Kekerasan fisik bukanlah satu-satunya luka. Tradisi “penggablogan” alias pengeroyokan, sudah dianggap hal biasa. Para ustaz, alih-alih menghentikan, justru membiarkan karena mereka sendiri lahir dari kultur yang sama.

Tak berhenti di situ, pelecehan seksual antar-santri juga jamak terjadi. Ada yang berupa masturbasi paksa terhadap junior, bahkan ada yang sampai oral sex sesama santri dalam kondisi korban tidak berdaya. Ironisnya, semua dianggap “canda nakal”, bukan pelecehan.

Kenyataan yang Masih Terjadi

Meski ada angkatan yang berupaya menghentikan budaya jahiliyah itu, realitas di lapangan menunjukkan pola yang sama terus diwariskan. Beberapa alumni mengaku bahwa hingga kini, praktik kekerasan dan pelecehan belum benar-benar hilang.
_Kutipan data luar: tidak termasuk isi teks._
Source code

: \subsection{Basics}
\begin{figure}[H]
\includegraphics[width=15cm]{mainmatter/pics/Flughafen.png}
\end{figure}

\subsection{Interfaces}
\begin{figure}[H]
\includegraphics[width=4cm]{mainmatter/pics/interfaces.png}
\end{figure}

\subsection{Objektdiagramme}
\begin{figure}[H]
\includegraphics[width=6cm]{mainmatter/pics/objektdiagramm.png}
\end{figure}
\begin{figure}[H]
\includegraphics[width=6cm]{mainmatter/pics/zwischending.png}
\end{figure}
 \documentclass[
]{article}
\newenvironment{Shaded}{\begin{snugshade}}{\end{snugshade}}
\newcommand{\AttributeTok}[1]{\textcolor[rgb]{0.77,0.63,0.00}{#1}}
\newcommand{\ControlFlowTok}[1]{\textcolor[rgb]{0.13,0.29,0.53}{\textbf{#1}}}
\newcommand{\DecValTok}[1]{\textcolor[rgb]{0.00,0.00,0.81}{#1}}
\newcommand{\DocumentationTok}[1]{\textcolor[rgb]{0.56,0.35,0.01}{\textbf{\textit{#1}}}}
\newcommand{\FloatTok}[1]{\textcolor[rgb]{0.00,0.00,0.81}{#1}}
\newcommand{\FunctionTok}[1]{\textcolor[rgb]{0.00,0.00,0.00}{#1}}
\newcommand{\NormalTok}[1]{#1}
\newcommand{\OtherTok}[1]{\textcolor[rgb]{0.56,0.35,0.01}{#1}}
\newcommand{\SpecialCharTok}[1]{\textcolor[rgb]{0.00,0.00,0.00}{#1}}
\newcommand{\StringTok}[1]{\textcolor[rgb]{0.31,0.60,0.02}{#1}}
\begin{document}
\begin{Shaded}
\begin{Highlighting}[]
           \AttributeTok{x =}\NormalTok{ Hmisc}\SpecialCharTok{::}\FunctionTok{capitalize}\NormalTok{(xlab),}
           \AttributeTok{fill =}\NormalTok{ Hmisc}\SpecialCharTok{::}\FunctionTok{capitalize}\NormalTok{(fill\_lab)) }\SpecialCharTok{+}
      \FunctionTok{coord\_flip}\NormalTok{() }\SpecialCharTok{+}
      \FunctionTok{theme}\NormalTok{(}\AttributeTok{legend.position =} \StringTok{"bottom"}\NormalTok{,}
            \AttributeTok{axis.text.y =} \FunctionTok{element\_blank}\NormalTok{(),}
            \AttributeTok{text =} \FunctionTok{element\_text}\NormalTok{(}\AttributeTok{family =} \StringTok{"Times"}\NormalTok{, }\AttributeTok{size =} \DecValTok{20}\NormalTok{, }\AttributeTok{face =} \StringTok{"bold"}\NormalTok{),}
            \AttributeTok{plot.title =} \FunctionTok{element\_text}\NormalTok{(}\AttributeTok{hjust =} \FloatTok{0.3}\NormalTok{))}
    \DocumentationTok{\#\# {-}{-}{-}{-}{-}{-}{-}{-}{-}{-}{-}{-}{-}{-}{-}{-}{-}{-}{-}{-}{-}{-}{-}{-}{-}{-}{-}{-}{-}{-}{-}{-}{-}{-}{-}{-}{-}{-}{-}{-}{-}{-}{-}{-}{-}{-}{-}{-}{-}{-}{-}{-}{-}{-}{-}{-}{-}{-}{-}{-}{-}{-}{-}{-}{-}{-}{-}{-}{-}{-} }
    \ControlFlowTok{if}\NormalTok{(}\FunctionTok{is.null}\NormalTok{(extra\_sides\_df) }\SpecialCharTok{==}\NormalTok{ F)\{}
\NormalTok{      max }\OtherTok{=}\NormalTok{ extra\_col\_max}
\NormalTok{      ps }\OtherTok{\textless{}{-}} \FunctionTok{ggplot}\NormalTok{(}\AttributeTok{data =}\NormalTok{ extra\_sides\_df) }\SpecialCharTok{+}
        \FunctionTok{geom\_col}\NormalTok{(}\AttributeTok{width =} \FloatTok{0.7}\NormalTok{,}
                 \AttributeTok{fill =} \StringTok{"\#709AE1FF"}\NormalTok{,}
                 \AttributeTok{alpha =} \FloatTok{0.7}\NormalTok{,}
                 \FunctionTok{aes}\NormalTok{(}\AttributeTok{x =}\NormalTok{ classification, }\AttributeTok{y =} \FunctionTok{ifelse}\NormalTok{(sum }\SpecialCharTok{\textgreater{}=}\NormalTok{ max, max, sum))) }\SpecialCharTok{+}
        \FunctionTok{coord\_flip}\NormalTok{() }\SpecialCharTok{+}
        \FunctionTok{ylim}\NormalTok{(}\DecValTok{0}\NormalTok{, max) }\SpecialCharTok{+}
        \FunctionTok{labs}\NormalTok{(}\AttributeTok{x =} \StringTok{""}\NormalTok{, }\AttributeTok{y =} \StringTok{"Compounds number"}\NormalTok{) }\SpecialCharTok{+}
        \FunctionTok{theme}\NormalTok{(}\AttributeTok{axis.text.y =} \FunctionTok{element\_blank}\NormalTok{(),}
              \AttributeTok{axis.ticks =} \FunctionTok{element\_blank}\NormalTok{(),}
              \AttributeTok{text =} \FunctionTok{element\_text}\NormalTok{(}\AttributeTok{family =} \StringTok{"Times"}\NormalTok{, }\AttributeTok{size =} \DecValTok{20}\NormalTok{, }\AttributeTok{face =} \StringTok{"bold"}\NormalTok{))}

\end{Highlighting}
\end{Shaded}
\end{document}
Fakta-fakta ini menjadi tamparan keras bagi citra Tasikmalaya sebagai kota santri. Julukan religius tak cukup jika lembaga pendidikan yang mestinya mencetak generasi berakhlak, justru mewariskan trauma, kekerasan, dan praktik yang bertentangan dengan nilai-nilai agama.

Tanggung Jawab Siapa?

Pertanyaannya, sampai kapan kasus-kasus ini dibiarkan? Apakah para kiai, ustaz, hingga pemerintah daerah akan terus menutup mata demi menjaga citra “kota santri”? Ataukah keberanian untuk membongkar sisi gelap ini bisa menjadi awal perbaikan pendidikan pesantren di Tasikmalaya?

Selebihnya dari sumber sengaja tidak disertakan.